47 Kawasan Karhutla Disegel Gakkum KLHK pada 2023
Penulis : Aryo Bhawono
Karhutla
Senin, 08 Januari 2024
Editor : Yosep Suprayogi
BETAHITA.ID - Sebanyak 47 kawasan kebakaran hutan dan lahan (karhutla) disegel Direktorat Jenderal Penegakan Hukum Kementerian Lingkungan Hidup dan Kehutanan (Ditjen Gakkum KLHK) sepanjang 2023. Meski demikian, pegiat lingkungan meragukan klaim bahwa penanganan hukum tersebut efektif, karena titik karhutla di kawasan korporasi terus berulang.
Sepanjang 2023, Ditjen Gakkum KLHK menyatakan telah memberikan sebanyak 353 surat peringatan kepada pihak yang dianggap bertanggung jawab atas karhutla, termasuk korporasi. Sebanyak 47 lokasi karhutla telah disegel.

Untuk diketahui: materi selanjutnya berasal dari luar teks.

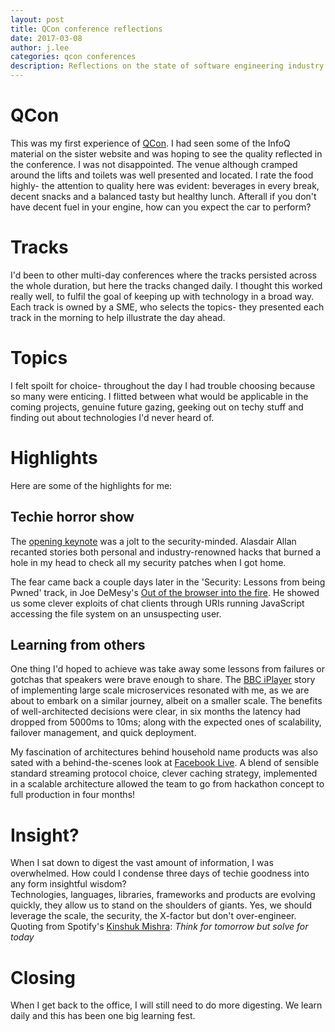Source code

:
```yaml
---
layout: post
title: QCon conference reflections 
date: 2017-03-08
author: j.lee
categories: qcon conferences 
description: Reflections on the state of software engineering industry at QCon
---
```



# QCon
This was my first experience of [QCon](https://qconlondon.com/).  I had seen some of the InfoQ material on the sister website and was hoping to see the quality reflected in the conference.  I was not disappointed.  The venue although cramped around the lifts and toilets was well presented and located.  I rate the food highly- the attention to quality here was evident: beverages in every break, decent snacks and a balanced tasty but healthy lunch.  Afterall if you don't have decent fuel in your engine, how can you expect the car to perform?  

# Tracks
I'd been to other multi-day conferences where the tracks persisted across the whole duration, but here the tracks changed daily.  I thought this worked really well, to fulfil the goal of keeping up with technology in a broad way.  Each track is owned by a SME, who selects the topics- they presented each track in the morning to help illustrate the day ahead.

# Topics
I felt spoilt for choice- throughout the day I had trouble choosing because so many were enticing.  I flitted between what would be applicable in the coming projects, genuine future gazing, geeking out on techy stuff and finding out about technologies I'd never heard of.

# Highlights
Here are some of the highlights for me:

## Techie horror show
The [opening keynote](https://qconlondon.com/london-2017/keynote/security-war-stories-the-battle-for-the-internet-of-things) was a jolt to the security-minded.  Alasdair Allan recanted stories both personal and industry-renowned hacks that burned a hole in my head to check all my security patches when I got home.

The fear came back a couple days later in the 'Security: Lessons from being Pwned' track, in Joe DeMesy's [Out of the browser into the fire](https://qconlondon.com/london-2017/presentation/out-browser-fire).  He showed us some clever exploits of chat clients through URIs running JavaScript accessing the file system on an unsuspecting user. 

## Learning from others
One thing I'd hoped to achieve was take away some lessons from failures or gotchas that speakers were brave enough to share.  The [BBC iPlayer](https://qconlondon.com/london-2017/presentation/microservices-at-the-heart-of-BBC-iPlayer) story of implementing large scale microservices resonated with me, as we are about to embark on a similar journey, albeit on a smaller scale.  The benefits of well-architected decisions were clear, in six months the latency had dropped from 5000ms to 10ms; along with the expected ones of scalability, failover management, and quick deployment.

My fascination of architectures behind household name products was also sated with a behind-the-scenes look at [Facebook Live](https://qconlondon.com/london-2017/presentation/scaling-facebook-live-videos-billion-users).  A blend of sensible standard streaming protocol choice, clever caching strategy, implemented in a scalable architecture allowed the team to go from hackathon concept to full production in four months!

# Insight?
When I sat down to digest the vast amount of information, I was overwhelmed.  How could I condense three days of techie goodness into any form insightful wisdom?  
Technologies, languages, libraries, frameworks and products are evolving quickly, they allow us to stand on the shoulders of giants.  Yes, we should leverage the scale, the security, the X-factor but don't over-engineer.  Quoting from Spotify's [Kinshuk Mishra](https://qconlondon.com/london-2017/presentation/evolution-spotifys-ads-architecture): 
_Think for tomorrow but solve for today_

# Closing
When I get back to the office, I will still need to do more digesting.  We learn daily and this has been one big learning fest.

Area penyegelan ini di antaranya berada di Provinsi Kalimantan Tengah (11 korporasi dan 5 area masyarakat), Sumatera Selatan (10 korporasi dan 4 area masyarakat), Kalimantan Barat (11 korporasi), Kalimantan Selatan (2 korporasi), dan Riau (4 korporasi).
Paparan yang diberikan oleh Dirjen Gakkum KLHK, Rasio Ridho Sani, menyebutkan direktoratnya telah menjatuhkan 8 sanksi administratif, dua penyelidikan, satu penyidikan, dan delapan gugatan perdata.
Ia menyebutkan perlu upaya konsisten untuk mendapatkan pertanggungjawaban hukum.
“Berkaitan dengan eksekusi karhutla, ada pertanyaan, kok belum ada setelah sekian tahun. Kami bekerja di lapangan, tahun ini ada perusahaan mulai membayar sanksi. Kami butuh enam hingga tujuh tahun untuk ‘perang’ di lapangan,” ucapnya dalam acara ‘Refleksi KLHK Tahun 2023: Harmoni Alam’ yang diunggah melalui Youtube pada Selasa (28/12/2023).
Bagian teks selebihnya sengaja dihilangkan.